Introducción
El correo electrónico es una herramienta fundamental en las operaciones diarias de cualquier empresa. Sin embargo, también es uno de los vectores más comunes para ataques de phishing y suplantación, que pueden comprometer la seguridad de la información y la continuidad operativa.
¿Qué son el phishing y la suplantación?
Phishing es una técnica mediante la cual los atacantes envían correos fraudulentos que parecen legítimos, con el objetivo de obtener información confidencial como credenciales o datos financieros.
Suplantación de identidad (o spoofing) consiste en enviar mensajes que aparentan provenir de un remitente confiable para engañar al destinatario y lograr acciones perjudiciales.
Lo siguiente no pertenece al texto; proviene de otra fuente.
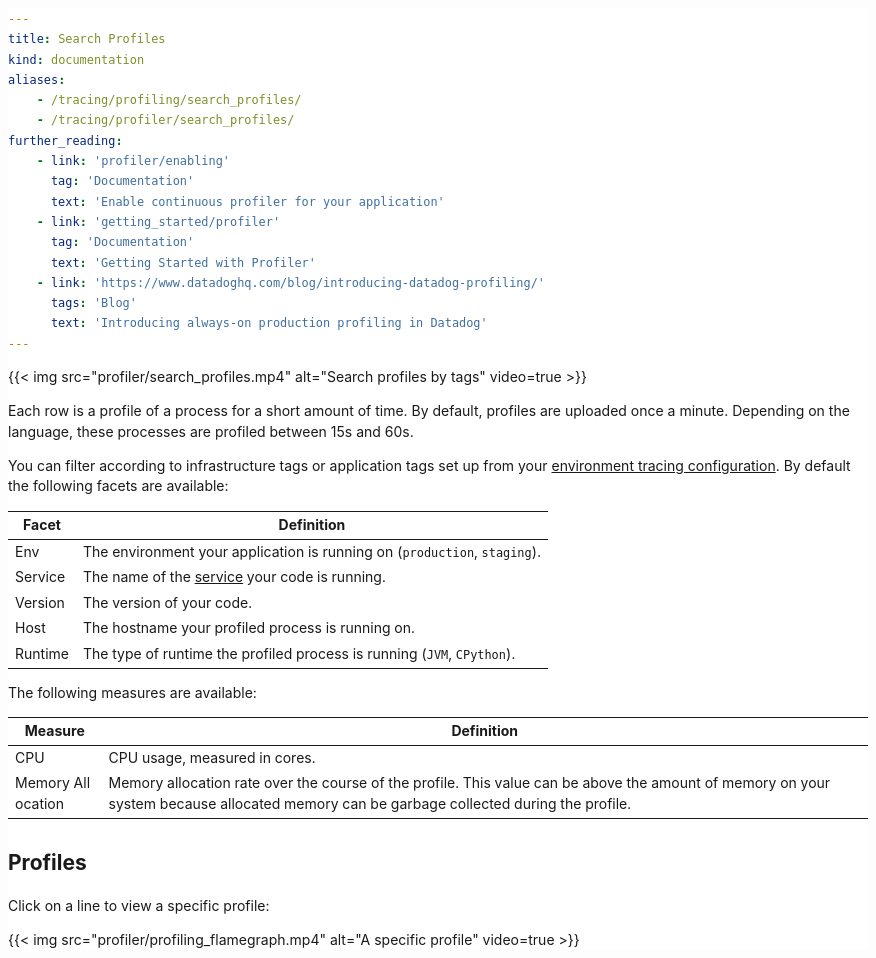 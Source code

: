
 ```yaml
---
title: Search Profiles
kind: documentation
aliases:
    - /tracing/profiling/search_profiles/
    - /tracing/profiler/search_profiles/
further_reading:
    - link: 'profiler/enabling'
      tag: 'Documentation'
      text: 'Enable continuous profiler for your application'
    - link: 'getting_started/profiler'
      tag: 'Documentation'
      text: 'Getting Started with Profiler'
    - link: 'https://www.datadoghq.com/blog/introducing-datadog-profiling/'
      tags: 'Blog'
      text: 'Introducing always-on production profiling in Datadog'
---
```


{{< img src="profiler/search_profiles.mp4" alt="Search profiles by tags" video=true >}}

Each row is a profile of a process for a short amount of time. By default, profiles are uploaded once a minute. Depending on the language, these processes are profiled between 15s and 60s.

You can filter according to infrastructure tags or application tags set up from your [environment tracing configuration][1]. By default the following facets are available:

| Facet    | Definition                                                                                             |
| -------- | ------------------------------------------------------------------------------------------------------ |
| Env      | The environment your application is running on (`production`, `staging`).                                    |
| Service  | The name of the [service][2] your code is running.                                                     |
| Version  | The version of your code.                                                                              |
| Host     | The hostname your profiled process is running on. |
| Runtime  | The type of runtime the profiled process is running (`JVM`, `CPython`).                                |

The following measures are available:

| Measure           | Definition                                                                                                                                                                           |
| ----------------- | ------------------------------------------------------------------------------------------------------------------------------------------------------------------------------------ |
| CPU              | CPU usage, measured in cores. |
| Memory&nbsp;Allocation | Memory allocation rate over the course of the profile. This value can be above the amount of memory on your system because allocated memory can be garbage collected during the profile. |



## Profiles

Click on a line to view a specific profile:

{{< img src="profiler/profiling_flamegraph.mp4" alt="A specific profile" video=true >}}


[1]: https://github.com/DataDog/go-profiler-notes/blob/main/block.md
[2]: https://github.com/DataDog/go-profiler-notes/blob/main/goroutine.md
[1]: /tracing/send_traces/#configure-your-environment
[2]: /tracing/glossary/#services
Principales riesgos para las empresas
- Robo de credenciales y acceso no autorizado a sistemas.
- Filtración de información sensible.
- Interrupción de operaciones por incidentes de seguridad.
- Daño a la reputación corporativa.
Medidas para proteger el correo electrónico corporativo
1. Implementar protocolos de autenticación
Utilizar estándares como SPF, DKIM y DMARC ayuda a validar la legitimidad de los correos recibidos y a prevenir la suplantación de dominios.
2. Capacitación continua a los colaboradores
Formar a los empleados para identificar correos sospechosos y adoptar buenas prácticas reduce significativamente el riesgo de caer en ataques de phishing.
3. Uso de soluciones de seguridad avanzadas
Incorporar filtros antispam, antivirus y sistemas de detección de amenazas en la infraestructura de correo electrónico mejora la protección preventiva.
4. Monitoreo y respuesta ante incidentes
Contar con un equipo o servicio de monitoreo que supervise la actividad del correo electrónico permite detectar y mitigar ataques en tiempo real.
5. Políticas claras y controles de acceso
Definir políticas internas que regulen el uso del correo electrónico y aplicar controles de acceso minimizan la exposición a riesgos.
Conclusión
La protección del correo electrónico corporativo es clave para mantener la seguridad y continuidad de las operaciones empresariales. Adoptar un enfoque integral que combine tecnología, procesos y capacitación brinda una defensa sólida frente a phishing y suplantación.
Recomendación: Implementa políticas y tecnologías para fortalecer la seguridad del correo electrónico y así proteger tu empresa de amenazas cada vez más sofisticadas.